Data items
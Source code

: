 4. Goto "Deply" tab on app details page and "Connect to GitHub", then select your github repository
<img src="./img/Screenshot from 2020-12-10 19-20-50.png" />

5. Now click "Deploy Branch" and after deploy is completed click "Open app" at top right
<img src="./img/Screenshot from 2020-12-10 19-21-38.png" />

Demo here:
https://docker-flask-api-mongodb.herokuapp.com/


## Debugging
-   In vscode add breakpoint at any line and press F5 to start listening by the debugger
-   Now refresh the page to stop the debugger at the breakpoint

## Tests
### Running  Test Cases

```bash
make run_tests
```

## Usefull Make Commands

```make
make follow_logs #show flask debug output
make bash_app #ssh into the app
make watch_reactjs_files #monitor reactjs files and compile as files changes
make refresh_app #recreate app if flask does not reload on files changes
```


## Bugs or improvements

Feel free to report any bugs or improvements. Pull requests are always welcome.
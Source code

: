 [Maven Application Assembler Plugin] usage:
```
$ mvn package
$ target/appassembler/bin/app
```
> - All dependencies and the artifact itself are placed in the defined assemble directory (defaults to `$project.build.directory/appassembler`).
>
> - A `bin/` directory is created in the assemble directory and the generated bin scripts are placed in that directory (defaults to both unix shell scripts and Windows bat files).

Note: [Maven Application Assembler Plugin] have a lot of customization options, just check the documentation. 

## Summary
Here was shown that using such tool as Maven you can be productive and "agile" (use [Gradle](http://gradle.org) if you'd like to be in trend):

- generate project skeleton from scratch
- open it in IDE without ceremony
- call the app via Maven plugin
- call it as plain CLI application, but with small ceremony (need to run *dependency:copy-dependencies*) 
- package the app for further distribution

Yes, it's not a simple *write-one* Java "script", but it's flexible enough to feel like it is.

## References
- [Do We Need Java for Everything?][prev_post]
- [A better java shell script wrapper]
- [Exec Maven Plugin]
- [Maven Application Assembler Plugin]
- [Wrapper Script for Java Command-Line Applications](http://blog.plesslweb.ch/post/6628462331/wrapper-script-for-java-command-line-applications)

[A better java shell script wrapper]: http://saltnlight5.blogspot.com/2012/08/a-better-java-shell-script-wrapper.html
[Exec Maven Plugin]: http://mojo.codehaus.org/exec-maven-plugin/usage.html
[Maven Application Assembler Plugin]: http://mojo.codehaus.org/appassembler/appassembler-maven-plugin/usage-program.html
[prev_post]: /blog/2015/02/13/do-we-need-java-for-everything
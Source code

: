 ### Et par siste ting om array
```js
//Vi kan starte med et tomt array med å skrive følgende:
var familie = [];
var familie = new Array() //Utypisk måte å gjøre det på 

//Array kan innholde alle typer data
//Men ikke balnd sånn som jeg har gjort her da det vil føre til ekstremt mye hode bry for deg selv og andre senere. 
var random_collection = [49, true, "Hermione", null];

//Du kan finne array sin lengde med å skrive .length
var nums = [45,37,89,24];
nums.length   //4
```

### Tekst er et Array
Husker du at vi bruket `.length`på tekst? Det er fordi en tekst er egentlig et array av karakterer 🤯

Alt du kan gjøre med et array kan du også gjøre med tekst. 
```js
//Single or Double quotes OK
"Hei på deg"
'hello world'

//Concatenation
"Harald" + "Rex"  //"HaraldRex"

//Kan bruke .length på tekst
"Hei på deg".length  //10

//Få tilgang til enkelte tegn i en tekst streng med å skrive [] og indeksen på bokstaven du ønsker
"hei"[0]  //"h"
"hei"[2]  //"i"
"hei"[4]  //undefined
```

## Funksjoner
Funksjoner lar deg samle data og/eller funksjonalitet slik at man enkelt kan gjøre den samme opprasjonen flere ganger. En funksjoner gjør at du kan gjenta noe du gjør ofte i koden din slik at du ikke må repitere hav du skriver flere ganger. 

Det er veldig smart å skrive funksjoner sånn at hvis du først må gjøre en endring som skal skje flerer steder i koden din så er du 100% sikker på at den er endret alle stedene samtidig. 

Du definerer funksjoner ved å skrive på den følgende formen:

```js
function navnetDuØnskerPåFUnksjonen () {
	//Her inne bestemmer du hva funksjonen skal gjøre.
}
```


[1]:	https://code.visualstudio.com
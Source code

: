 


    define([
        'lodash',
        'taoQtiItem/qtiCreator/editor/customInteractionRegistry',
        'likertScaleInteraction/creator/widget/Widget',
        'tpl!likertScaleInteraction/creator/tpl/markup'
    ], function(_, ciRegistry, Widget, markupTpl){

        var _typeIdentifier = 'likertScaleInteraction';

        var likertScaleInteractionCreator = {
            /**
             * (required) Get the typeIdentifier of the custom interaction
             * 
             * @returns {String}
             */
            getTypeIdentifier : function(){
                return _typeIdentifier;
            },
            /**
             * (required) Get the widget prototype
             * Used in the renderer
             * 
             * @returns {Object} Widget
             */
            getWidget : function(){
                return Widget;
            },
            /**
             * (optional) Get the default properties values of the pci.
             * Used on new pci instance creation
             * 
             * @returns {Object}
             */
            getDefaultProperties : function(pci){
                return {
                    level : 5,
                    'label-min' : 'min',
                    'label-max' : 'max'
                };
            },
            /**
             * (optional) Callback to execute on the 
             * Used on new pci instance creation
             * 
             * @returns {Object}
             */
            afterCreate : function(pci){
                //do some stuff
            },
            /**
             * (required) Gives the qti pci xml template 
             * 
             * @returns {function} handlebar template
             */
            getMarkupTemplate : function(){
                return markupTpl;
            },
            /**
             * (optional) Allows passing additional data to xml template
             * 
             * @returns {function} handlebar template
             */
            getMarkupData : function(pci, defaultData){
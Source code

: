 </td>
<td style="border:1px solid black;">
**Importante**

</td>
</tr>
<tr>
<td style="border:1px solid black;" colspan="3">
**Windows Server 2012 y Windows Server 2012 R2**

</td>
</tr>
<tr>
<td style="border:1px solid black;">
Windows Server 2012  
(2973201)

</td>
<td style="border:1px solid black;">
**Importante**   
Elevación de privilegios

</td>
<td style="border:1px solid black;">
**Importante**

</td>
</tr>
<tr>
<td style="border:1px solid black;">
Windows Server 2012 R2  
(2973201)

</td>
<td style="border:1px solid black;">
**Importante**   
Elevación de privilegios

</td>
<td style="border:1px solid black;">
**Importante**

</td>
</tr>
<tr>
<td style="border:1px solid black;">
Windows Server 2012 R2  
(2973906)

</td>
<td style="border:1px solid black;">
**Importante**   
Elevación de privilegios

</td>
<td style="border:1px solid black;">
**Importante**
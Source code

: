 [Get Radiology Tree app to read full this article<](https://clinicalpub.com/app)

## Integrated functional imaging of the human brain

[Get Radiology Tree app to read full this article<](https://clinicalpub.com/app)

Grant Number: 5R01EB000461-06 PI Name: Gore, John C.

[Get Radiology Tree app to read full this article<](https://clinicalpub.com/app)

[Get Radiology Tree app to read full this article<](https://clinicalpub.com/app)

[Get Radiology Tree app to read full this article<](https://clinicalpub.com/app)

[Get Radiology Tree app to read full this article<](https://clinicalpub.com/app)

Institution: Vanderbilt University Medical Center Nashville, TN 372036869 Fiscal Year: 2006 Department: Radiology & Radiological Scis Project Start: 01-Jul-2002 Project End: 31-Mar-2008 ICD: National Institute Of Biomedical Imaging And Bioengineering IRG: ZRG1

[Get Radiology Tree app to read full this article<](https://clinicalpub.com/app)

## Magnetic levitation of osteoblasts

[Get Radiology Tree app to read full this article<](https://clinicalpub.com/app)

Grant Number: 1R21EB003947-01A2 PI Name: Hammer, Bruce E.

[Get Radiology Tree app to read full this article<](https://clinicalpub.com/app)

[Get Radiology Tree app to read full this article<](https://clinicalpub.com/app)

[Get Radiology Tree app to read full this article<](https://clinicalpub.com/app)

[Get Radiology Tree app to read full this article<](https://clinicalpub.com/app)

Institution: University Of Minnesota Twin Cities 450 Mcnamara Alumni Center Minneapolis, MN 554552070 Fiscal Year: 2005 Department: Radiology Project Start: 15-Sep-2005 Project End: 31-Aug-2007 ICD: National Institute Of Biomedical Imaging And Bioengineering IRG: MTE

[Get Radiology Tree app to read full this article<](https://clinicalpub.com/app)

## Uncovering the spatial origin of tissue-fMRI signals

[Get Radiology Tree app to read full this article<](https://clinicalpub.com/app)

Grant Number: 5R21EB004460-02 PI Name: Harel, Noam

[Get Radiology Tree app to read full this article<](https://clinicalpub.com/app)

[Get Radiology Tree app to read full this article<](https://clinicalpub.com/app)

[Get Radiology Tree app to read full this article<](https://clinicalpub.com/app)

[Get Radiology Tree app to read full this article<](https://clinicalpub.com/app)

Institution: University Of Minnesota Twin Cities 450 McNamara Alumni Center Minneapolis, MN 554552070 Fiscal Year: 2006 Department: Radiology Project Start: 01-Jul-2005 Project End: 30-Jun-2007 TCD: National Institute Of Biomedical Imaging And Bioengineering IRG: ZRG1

◆ **EXERCISE DESCRIPTION**:
Could you retype exactly the lines above, starting at the line that contains "- call the app via Maven plugin" and ending at the line that contains "- package the app for further distribution", and nothing more?

◆ **ANSWER TO THIS EXERCISE**:
- call the app via Maven plugin
- call it as plain CLI application, but with small ceremony (need to run *dependency:copy-dependencies*) 
- package the app for further distribution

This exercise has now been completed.